I definitely have, several. I’m not saying you have to do it but they exist.

I understand that you’re not asking people to pay an entrance fee or whatever, but you are going to be relying on a certain spend per head. Either you let people know and that puts pressure on them to spend money they may not want to (unfair on them) or you’re going to spend the entire evening nervously watching the bar tab, wondering how much you’re going to end up paying at the end of the night, knowing it eats into your honeymoon/savings (not much fun for you).

I’d either accept paying the whole bar tab and see anything less than that is a bonus, or find a different venue/arrangement.

CutePixie · 24/02/2021 19:27

Is it just drinks that you want your guests to pay for? As in pay for what they only drink? I don’t see an issue with that as long as you provide food and one drink for everyone.

HelloThereMeHearties · 24/02/2021 19:30

Find somewhere cheaper. London does not lack!

waitingpatientlyforspring · 24/02/2021 19:30

The only way to do it would be if you are willing to pay the difference between what your guests pay for additional drinks and the minimum spend.

Most people in my friendship group would continue drinking, whether they would spend another £30 after having two free drinks is another story- but I'm in the north so £30 could buy 2 bottles of Prosecco and a cocktail 😂

I always go to weddings and expect to pay for my drinks. We didn't provide any drinks as we couldn't afford it. I've only ever been to one wedding where all drinks were paid for and it wasn't the intention but the tab money lasted until near the end of the night so the father of the bride added another £200 behind the bar.

Spillanelle · 24/02/2021 19:30

I don’t think there is anything remotely wrong with what you are proposing. I’ve never been to a wedding where the drinks were free, other than the wine on the table.

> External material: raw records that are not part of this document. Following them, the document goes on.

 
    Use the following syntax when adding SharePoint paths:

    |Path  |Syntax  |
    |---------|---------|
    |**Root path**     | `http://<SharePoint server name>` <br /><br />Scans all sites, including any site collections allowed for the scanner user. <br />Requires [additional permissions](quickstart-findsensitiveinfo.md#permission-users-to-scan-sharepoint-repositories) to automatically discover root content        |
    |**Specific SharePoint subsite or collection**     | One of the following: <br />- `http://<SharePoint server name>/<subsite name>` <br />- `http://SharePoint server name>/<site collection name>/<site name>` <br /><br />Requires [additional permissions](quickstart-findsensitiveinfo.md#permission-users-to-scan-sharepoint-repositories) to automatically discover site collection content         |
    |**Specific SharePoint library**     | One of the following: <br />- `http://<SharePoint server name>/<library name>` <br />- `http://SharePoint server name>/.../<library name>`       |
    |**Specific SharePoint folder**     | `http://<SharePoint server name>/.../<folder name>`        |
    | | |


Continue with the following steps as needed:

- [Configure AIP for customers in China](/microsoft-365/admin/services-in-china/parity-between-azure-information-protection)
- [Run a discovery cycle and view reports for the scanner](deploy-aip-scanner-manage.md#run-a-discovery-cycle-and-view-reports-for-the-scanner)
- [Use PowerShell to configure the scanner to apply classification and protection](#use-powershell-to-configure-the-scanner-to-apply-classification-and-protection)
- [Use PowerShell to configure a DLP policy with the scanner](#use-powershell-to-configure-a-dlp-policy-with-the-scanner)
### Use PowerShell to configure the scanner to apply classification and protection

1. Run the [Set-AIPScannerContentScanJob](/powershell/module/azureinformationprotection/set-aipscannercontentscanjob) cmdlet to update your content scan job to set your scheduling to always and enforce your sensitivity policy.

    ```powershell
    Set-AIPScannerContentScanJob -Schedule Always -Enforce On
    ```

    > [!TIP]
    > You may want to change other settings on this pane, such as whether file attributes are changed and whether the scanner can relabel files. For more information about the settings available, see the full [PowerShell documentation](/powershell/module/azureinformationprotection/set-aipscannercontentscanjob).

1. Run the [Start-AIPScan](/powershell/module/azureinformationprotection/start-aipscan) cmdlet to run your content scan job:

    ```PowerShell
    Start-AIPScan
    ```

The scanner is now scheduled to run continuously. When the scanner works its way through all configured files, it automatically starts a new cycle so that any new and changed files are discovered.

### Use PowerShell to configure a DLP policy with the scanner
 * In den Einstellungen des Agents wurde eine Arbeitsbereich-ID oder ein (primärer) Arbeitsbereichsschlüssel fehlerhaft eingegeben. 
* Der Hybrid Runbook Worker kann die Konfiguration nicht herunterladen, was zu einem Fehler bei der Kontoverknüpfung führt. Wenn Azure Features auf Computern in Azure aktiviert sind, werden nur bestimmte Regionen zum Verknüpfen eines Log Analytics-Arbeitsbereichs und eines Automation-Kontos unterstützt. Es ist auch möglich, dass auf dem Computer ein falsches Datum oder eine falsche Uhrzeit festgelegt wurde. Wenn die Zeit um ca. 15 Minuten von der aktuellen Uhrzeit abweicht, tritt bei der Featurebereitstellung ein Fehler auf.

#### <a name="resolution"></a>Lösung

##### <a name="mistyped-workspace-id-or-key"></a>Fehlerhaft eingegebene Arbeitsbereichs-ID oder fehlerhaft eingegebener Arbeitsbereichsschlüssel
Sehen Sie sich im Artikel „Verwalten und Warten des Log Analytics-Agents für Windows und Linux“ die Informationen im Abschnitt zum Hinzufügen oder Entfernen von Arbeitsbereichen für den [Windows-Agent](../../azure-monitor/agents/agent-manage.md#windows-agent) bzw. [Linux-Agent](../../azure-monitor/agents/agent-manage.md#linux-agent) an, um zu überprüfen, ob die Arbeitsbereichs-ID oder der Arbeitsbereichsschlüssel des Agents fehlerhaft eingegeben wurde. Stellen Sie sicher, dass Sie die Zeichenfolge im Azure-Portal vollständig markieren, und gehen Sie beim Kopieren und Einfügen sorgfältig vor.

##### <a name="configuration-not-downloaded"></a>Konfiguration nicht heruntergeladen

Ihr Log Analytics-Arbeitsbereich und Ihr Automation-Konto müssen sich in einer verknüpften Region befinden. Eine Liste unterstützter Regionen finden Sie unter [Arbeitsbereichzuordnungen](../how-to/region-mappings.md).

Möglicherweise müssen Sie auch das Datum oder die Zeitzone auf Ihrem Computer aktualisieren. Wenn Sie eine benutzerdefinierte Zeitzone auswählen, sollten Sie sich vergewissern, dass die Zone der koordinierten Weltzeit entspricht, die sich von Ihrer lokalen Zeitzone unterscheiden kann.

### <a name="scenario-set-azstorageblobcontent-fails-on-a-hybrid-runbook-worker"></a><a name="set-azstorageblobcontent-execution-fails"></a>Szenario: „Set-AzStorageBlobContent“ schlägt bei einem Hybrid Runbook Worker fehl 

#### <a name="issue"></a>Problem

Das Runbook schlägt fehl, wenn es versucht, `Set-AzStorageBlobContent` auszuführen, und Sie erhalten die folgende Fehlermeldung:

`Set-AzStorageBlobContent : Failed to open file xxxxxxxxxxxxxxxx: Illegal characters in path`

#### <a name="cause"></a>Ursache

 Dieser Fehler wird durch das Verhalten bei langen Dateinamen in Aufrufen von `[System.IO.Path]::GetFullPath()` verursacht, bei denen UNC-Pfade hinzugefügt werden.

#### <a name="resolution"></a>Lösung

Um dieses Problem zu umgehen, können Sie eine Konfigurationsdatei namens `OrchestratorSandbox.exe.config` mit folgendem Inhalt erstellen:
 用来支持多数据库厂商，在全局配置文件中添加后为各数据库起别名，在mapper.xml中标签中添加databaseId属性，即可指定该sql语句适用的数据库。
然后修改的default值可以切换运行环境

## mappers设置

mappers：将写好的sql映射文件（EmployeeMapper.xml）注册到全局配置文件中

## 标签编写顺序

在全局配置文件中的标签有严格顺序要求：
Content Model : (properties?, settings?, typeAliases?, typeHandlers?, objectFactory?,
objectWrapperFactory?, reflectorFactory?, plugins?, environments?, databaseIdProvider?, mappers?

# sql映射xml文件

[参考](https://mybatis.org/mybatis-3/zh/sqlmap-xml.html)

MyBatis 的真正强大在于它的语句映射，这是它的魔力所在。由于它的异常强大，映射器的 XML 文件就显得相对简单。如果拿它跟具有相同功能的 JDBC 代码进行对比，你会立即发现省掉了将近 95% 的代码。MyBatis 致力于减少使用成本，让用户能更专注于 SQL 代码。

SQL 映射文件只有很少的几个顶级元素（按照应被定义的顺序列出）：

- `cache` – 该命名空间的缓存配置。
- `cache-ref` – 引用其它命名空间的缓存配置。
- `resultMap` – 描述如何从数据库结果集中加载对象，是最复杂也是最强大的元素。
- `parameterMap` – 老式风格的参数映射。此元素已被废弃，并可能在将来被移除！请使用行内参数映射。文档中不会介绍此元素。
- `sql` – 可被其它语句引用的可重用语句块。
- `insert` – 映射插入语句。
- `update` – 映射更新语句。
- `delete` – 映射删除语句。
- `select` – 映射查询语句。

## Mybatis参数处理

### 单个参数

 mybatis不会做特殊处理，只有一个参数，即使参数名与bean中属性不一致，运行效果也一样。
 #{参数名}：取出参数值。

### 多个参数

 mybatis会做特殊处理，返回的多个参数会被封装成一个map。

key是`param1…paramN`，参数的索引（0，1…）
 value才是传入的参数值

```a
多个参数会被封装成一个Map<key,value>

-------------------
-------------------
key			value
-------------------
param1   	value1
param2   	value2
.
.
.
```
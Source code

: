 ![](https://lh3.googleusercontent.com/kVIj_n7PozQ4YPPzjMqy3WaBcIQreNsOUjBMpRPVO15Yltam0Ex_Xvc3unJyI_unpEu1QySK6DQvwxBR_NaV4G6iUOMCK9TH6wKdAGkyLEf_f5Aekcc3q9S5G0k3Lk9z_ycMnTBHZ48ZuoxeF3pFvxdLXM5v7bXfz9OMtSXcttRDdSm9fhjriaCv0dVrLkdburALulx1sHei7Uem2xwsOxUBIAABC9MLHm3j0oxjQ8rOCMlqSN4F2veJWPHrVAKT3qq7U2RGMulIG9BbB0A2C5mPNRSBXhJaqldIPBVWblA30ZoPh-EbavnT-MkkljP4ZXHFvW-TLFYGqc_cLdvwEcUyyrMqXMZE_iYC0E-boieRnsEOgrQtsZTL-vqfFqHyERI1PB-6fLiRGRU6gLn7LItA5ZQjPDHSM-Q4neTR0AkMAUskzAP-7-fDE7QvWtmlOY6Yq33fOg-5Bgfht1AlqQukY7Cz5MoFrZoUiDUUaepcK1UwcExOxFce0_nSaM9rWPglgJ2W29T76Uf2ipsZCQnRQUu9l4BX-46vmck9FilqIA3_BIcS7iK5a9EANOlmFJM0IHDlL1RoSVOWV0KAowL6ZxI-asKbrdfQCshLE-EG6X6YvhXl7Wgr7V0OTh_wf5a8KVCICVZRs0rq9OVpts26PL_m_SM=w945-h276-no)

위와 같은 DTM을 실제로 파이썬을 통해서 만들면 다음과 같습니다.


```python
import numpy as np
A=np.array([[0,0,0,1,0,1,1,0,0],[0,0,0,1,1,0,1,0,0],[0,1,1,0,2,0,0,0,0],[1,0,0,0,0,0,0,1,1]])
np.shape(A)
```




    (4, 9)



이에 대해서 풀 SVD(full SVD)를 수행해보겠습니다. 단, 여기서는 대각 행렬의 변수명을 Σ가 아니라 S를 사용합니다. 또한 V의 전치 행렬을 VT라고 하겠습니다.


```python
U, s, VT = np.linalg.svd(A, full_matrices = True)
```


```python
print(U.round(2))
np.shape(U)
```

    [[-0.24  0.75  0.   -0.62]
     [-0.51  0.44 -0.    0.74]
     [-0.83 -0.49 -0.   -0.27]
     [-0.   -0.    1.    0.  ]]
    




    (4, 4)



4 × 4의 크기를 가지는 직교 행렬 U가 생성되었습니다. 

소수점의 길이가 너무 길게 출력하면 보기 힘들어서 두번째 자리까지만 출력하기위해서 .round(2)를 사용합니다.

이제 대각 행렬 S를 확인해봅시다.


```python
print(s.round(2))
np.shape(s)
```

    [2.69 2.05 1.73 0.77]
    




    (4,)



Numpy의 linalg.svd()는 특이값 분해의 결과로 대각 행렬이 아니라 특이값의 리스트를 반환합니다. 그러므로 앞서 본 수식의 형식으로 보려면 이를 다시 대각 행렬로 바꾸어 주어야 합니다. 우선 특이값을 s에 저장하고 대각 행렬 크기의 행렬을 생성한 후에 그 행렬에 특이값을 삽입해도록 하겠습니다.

Perhaps all my friends are common Grin So unless it’s really common practice in your social circle to do a free bar then I can’t imagine anyone will be bothered.

So long as you aren’t dictating to people that they have to spend a minimum amount and are prepared to make up any shortfall yourself. Although I can imagine they’ll easily spend that amount anyway given the cost of drinks in London.

Normaigai · 24/02/2021 19:31

@askmeagainin5

I have never in my life been to a wedding where there’s a free bar all night. A few free drinks yes (to toast and with food) but then I always expect to buy my own all night.

My only worry would be that a number of your guests may decide they’re only drinking soft drinks, or only having one or two pints because they’re heading home early. Which (even with London prices Grin) would be way under £30. So as long as you’re ok with that possibility and would be happy to cough up the excess money to the bar at the end if their takings are short of the £750

I had a free bar (although bar prices were cheap and it took a while for people to click it was a free bar - DM though her friends were just being super generous buying her drinks!).
lillymay84 · 24/02/2021 19:31

I don't see anything wrong with putting a set amount behind the bar and once it's gone then it's gone. Hopefully the guests will spend enough to cover the remaining cost, but obviously be prepared to cover the shortfall if they don't. I don't see anything wrong with that. I wouldn't go to any event assuming they'll be free drinks.